(MATERIAL FOR THIS TASK Opens)

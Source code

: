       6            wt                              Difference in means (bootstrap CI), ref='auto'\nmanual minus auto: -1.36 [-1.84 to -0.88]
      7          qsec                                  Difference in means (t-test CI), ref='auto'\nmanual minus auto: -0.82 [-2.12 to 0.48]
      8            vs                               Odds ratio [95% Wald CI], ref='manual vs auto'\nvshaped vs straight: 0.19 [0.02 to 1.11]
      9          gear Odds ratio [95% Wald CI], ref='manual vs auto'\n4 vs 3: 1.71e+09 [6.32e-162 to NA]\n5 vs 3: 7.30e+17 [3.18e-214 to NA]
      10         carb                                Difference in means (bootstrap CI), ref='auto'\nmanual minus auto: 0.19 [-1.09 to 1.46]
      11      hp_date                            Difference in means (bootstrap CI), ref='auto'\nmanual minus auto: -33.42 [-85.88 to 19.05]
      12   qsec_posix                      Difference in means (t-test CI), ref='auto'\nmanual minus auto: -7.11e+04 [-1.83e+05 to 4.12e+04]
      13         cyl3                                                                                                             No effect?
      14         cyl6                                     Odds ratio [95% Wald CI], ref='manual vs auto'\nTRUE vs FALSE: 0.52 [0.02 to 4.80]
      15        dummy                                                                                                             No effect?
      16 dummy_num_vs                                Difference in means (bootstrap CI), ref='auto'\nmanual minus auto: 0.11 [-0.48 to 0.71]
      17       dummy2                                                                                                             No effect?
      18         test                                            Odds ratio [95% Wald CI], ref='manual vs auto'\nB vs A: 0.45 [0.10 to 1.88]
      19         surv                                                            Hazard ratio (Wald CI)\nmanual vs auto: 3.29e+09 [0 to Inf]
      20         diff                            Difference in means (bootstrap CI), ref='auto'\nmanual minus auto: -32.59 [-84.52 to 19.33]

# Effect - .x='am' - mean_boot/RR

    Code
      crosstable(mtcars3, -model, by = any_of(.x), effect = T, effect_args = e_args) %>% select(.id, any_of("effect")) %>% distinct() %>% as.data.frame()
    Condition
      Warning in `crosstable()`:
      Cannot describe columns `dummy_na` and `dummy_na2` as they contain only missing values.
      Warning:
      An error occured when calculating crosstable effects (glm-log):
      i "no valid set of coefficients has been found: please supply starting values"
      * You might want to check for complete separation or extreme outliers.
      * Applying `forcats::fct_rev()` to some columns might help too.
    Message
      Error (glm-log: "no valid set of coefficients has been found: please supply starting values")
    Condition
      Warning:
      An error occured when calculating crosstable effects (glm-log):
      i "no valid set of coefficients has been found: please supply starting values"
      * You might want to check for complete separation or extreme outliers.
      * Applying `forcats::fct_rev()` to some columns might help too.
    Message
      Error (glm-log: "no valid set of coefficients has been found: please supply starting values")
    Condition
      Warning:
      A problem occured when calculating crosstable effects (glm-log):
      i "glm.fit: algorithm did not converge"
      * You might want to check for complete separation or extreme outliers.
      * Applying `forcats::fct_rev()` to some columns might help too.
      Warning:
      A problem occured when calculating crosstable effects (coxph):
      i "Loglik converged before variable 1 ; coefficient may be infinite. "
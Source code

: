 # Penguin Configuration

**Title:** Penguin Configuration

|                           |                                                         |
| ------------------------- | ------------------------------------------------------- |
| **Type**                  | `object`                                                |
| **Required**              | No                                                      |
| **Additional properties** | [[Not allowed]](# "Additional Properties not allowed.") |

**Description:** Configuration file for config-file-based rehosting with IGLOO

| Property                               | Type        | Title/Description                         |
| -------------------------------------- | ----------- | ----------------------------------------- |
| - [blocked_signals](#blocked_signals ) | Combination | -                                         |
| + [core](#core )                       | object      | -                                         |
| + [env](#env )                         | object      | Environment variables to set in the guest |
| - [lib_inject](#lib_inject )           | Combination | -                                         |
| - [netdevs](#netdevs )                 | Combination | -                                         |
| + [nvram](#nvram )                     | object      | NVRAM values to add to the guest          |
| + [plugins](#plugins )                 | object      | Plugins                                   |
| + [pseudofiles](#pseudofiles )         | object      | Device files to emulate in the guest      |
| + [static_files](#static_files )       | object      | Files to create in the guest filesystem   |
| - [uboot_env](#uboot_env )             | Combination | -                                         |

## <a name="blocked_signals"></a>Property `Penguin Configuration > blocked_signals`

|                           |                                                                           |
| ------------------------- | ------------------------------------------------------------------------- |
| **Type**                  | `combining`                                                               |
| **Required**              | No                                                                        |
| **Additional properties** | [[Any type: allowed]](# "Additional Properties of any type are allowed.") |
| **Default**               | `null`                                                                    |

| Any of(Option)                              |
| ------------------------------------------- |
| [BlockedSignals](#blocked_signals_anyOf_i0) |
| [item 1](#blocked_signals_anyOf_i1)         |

(MATERIAL FOR THIS TASK Closes)

* [WHAT IS NEEDED] Having read the records above, print them out again exactly.

* [PROBLEM SOLUTION]
Source code

:       6            wt                              Difference in means (bootstrap CI), ref='auto'\nmanual minus auto: -1.36 [-1.84 to -0.88]
      7          qsec                                  Difference in means (t-test CI), ref='auto'\nmanual minus auto: -0.82 [-2.12 to 0.48]
      8            vs                               Odds ratio [95% Wald CI], ref='manual vs auto'\nvshaped vs straight: 0.19 [0.02 to 1.11]
      9          gear Odds ratio [95% Wald CI], ref='manual vs auto'\n4 vs 3: 1.71e+09 [6.32e-162 to NA]\n5 vs 3: 7.30e+17 [3.18e-214 to NA]
      10         carb                                Difference in means (bootstrap CI), ref='auto'\nmanual minus auto: 0.19 [-1.09 to 1.46]
      11      hp_date                            Difference in means (bootstrap CI), ref='auto'\nmanual minus auto: -33.42 [-85.88 to 19.05]
      12   qsec_posix                      Difference in means (t-test CI), ref='auto'\nmanual minus auto: -7.11e+04 [-1.83e+05 to 4.12e+04]
      13         cyl3                                                                                                             No effect?
      14         cyl6                                     Odds ratio [95% Wald CI], ref='manual vs auto'\nTRUE vs FALSE: 0.52 [0.02 to 4.80]
      15        dummy                                                                                                             No effect?
      16 dummy_num_vs                                Difference in means (bootstrap CI), ref='auto'\nmanual minus auto: 0.11 [-0.48 to 0.71]
      17       dummy2                                                                                                             No effect?
      18         test                                            Odds ratio [95% Wald CI], ref='manual vs auto'\nB vs A: 0.45 [0.10 to 1.88]
      19         surv                                                            Hazard ratio (Wald CI)\nmanual vs auto: 3.29e+09 [0 to Inf]
      20         diff                            Difference in means (bootstrap CI), ref='auto'\nmanual minus auto: -32.59 [-84.52 to 19.33]

# Effect - .x='am' - mean_boot/RR

    Code
      crosstable(mtcars3, -model, by = any_of(.x), effect = T, effect_args = e_args) %>% select(.id, any_of("effect")) %>% distinct() %>% as.data.frame()
    Condition
      Warning in `crosstable()`:
      Cannot describe columns `dummy_na` and `dummy_na2` as they contain only missing values.
      Warning:
      An error occured when calculating crosstable effects (glm-log):
      i "no valid set of coefficients has been found: please supply starting values"
      * You might want to check for complete separation or extreme outliers.
      * Applying `forcats::fct_rev()` to some columns might help too.
    Message
      Error (glm-log: "no valid set of coefficients has been found: please supply starting values")
    Condition
      Warning:
      An error occured when calculating crosstable effects (glm-log):
      i "no valid set of coefficients has been found: please supply starting values"
      * You might want to check for complete separation or extreme outliers.
      * Applying `forcats::fct_rev()` to some columns might help too.
    Message
      Error (glm-log: "no valid set of coefficients has been found: please supply starting values")
    Condition
      Warning:
      A problem occured when calculating crosstable effects (glm-log):
      i "glm.fit: algorithm did not converge"
      * You might want to check for complete separation or extreme outliers.
      * Applying `forcats::fct_rev()` to some columns might help too.
      Warning:
      A problem occured when calculating crosstable effects (coxph):
      i "Loglik converged before variable 1 ; coefficient may be infinite. "
Source code

: # Penguin Configuration

**Title:** Penguin Configuration

|                           |                                                         |
| ------------------------- | ------------------------------------------------------- |
| **Type**                  | `object`                                                |
| **Required**              | No                                                      |
| **Additional properties** | [[Not allowed]](# "Additional Properties not allowed.") |

**Description:** Configuration file for config-file-based rehosting with IGLOO

| Property                               | Type        | Title/Description                         |
| -------------------------------------- | ----------- | ----------------------------------------- |
| - [blocked_signals](#blocked_signals ) | Combination | -                                         |
| + [core](#core )                       | object      | -                                         |
| + [env](#env )                         | object      | Environment variables to set in the guest |
| - [lib_inject](#lib_inject )           | Combination | -                                         |
| - [netdevs](#netdevs )                 | Combination | -                                         |
| + [nvram](#nvram )                     | object      | NVRAM values to add to the guest          |
| + [plugins](#plugins )                 | object      | Plugins                                   |
| + [pseudofiles](#pseudofiles )         | object      | Device files to emulate in the guest      |
| + [static_files](#static_files )       | object      | Files to create in the guest filesystem   |
| - [uboot_env](#uboot_env )             | Combination | -                                         |

## <a name="blocked_signals"></a>Property `Penguin Configuration > blocked_signals`

|                           |                                                                           |
| ------------------------- | ------------------------------------------------------------------------- |
| **Type**                  | `combining`                                                               |
| **Required**              | No                                                                        |
| **Additional properties** | [[Any type: allowed]](# "Additional Properties of any type are allowed.") |
| **Default**               | `null`                                                                    |

| Any of(Option)                              |
| ------------------------------------------- |
| [BlockedSignals](#blocked_signals_anyOf_i0) |
| [item 1](#blocked_signals_anyOf_i1)         |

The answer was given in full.